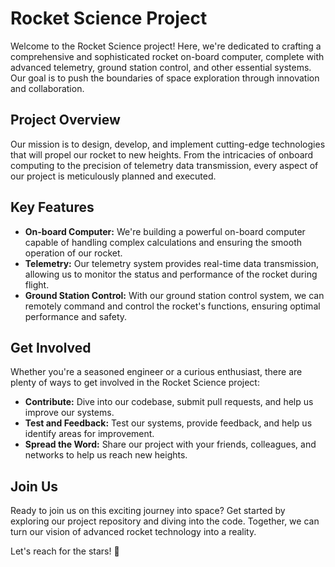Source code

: # Rocket Science Project

Welcome to the Rocket Science project! Here, we're dedicated to crafting a comprehensive and sophisticated rocket on-board computer, complete with advanced telemetry, ground station control, and other essential systems. Our goal is to push the boundaries of space exploration through innovation and collaboration.

## Project Overview

Our mission is to design, develop, and implement cutting-edge technologies that will propel our rocket to new heights. From the intricacies of onboard computing to the precision of telemetry data transmission, every aspect of our project is meticulously planned and executed.

## Key Features

- **On-board Computer:** We're building a powerful on-board computer capable of handling complex calculations and ensuring the smooth operation of our rocket.
- **Telemetry:** Our telemetry system provides real-time data transmission, allowing us to monitor the status and performance of the rocket during flight.
- **Ground Station Control:** With our ground station control system, we can remotely command and control the rocket's functions, ensuring optimal performance and safety.

## Get Involved

Whether you're a seasoned engineer or a curious enthusiast, there are plenty of ways to get involved in the Rocket Science project:

- **Contribute:** Dive into our codebase, submit pull requests, and help us improve our systems.
- **Test and Feedback:** Test our systems, provide feedback, and help us identify areas for improvement.
- **Spread the Word:** Share our project with your friends, colleagues, and networks to help us reach new heights.

## Join Us

Ready to join us on this exciting journey into space? Get started by exploring our project repository and diving into the code. Together, we can turn our vision of advanced rocket technology into a reality.

Let's reach for the stars! 🚀
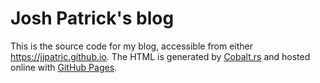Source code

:# Josh Patrick's blog

This is the source code for my blog, accessible from either https://jjpatric.github.io. The HTML is generated by [Cobalt.rs](https://github.com/cobalt-org/cobalt.rs) and hosted online with [GitHub Pages](https://pages.github.com/).
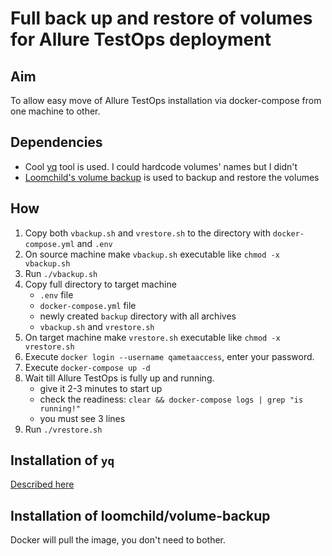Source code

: # Full back up and restore of volumes for Allure TestOps deployment

## Aim

To allow easy move of Allure TestOps installation via docker-compose from one machine to other.

## Dependencies

- Cool [yq](https://github.com/mikefarah/yq) tool is used. I could hardcode volumes' names but I didn't
- [Loomchild's volume backup](https://github.com/loomchild/volume-backup) is used to backup and restore the volumes

## How

1. Copy both `vbackup.sh` and `vrestore.sh` to the directory with `docker-compose.yml` and `.env`
2. On source machine make `vbackup.sh` executable like `chmod -x vbackup.sh`
3. Run `./vbackup.sh`
4. Copy full directory to target machine
   - `.env` file
   - `docker-compose.yml` file
   - newly created `backup` directory with all archives
   - `vbackup.sh` and `vrestore.sh`
5. On target machine  make `vrestore.sh` executable like `chmod -x vrestore.sh`
6. Execute `docker login --username qametaaccess`, enter your password.
7. Execute `docker-compose up -d`
8. Wait till Allure TestOps is fully up and running.
   - give it 2-3 minutes to start up
   - check the readiness: `clear && docker-compose logs | grep "is running!"`
   - you must see 3 lines 
9.  Run `./vrestore.sh`

## Installation of `yq`

[Described here](https://github.com/mikefarah/yq#install)

## Installation of loomchild/volume-backup

Docker will pull the image, you don't need to bother.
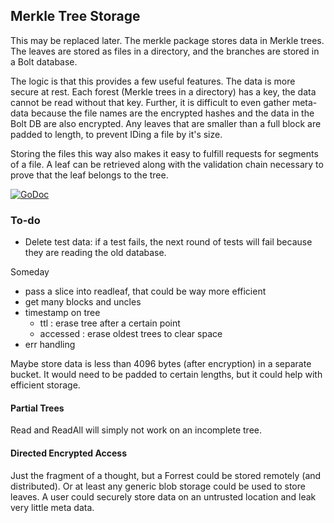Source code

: ## Merkle Tree Storage
This may be replaced later. The merkle package stores data in Merkle trees. The
leaves are stored as files in a directory, and the branches are stored in a Bolt
database.

The logic is that this provides a few useful features. The data is more secure
at rest. Each forest (Merkle trees in a directory) has a key, the data cannot
be read without that key. Further, it is difficult to even gather meta-data
because the file names are the encrypted hashes and the data in the Bolt DB are
also encrypted. Any leaves that are smaller than a full block are padded to
length, to prevent IDing a file by it's size.

Storing the files this way also makes it easy to fulfill requests for segments
of a file. A leaf can be retrieved along with the validation chain necessary to
prove that the leaf belongs to the tree.

[![GoDoc](https://godoc.org/github.com/dist-ribut-us/merkle?status.svg)](https://godoc.org/github.com/dist-ribut-us/merkle)

### To-do
* Delete test data: if a test fails, the next round of tests will fail because
  they are reading the old database.

Someday
* pass a slice into readleaf, that could be way more efficient
* get many blocks and uncles
* timestamp on tree
  * ttl : erase tree after a certain point
  * accessed : erase oldest trees to clear space 
* err handling

Maybe store data is less than 4096 bytes (after encryption) in a separate
bucket. It would need to be padded to certain lengths, but it could help with
efficient storage.

#### Partial Trees
Read and ReadAll will simply not work on an incomplete tree.

#### Directed Encrypted Access
Just the fragment of a thought, but a Forrest could be stored remotely (and
distributed). Or at least any generic blob storage could be used to store
leaves. A user could securely store data on an untrusted location and leak very
little meta data.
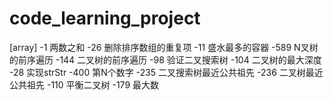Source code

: # code_learning_project

[array]
-1 两数之和
-26 删除排序数组的重复项
-11 盛水最多的容器
-589 N叉树的前序遍历
-144 二叉树的前序遍历
-98 验证二叉搜索树
-104 二叉树的最大深度
-28 实现strStr 
-400 第N个数字
-235 二叉搜索树最近公共祖先
-236 二叉树最近公共祖先
-110 平衡二叉树
-179 最大数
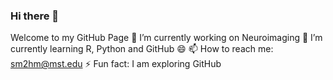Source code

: ### Hi there 👋
Welcome to my GitHub Page
🔭 I’m currently working on Neuroimaging
🌱 I’m currently learning R, Python and GitHub 😄
📫 How to reach me: sm2hm@mst.edu 
⚡ Fun fact: I am exploring GitHub
<!--
**sreevalsansmenon/sreevalsansmenon** is a ✨ _special_ ✨ repository because its `README.md` (this file) appears on your GitHub profile.

Here are some ideas to get you started:

- 🔭 I’m currently working on ...
- 🌱 I’m currently learning ...
- 👯 I’m looking to collaborate on ...
- 🤔 I’m looking for help with ...
- 💬 Ask me about ...
- 📫 How to reach me: ...
- 😄 Pronouns: ...
- ⚡ Fun fact: ...
-->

▶ _How to complete this task_:
In how many lines of the preceding material does the word "because" occur? Answer with the number only.

▶ _Exercise response_:
3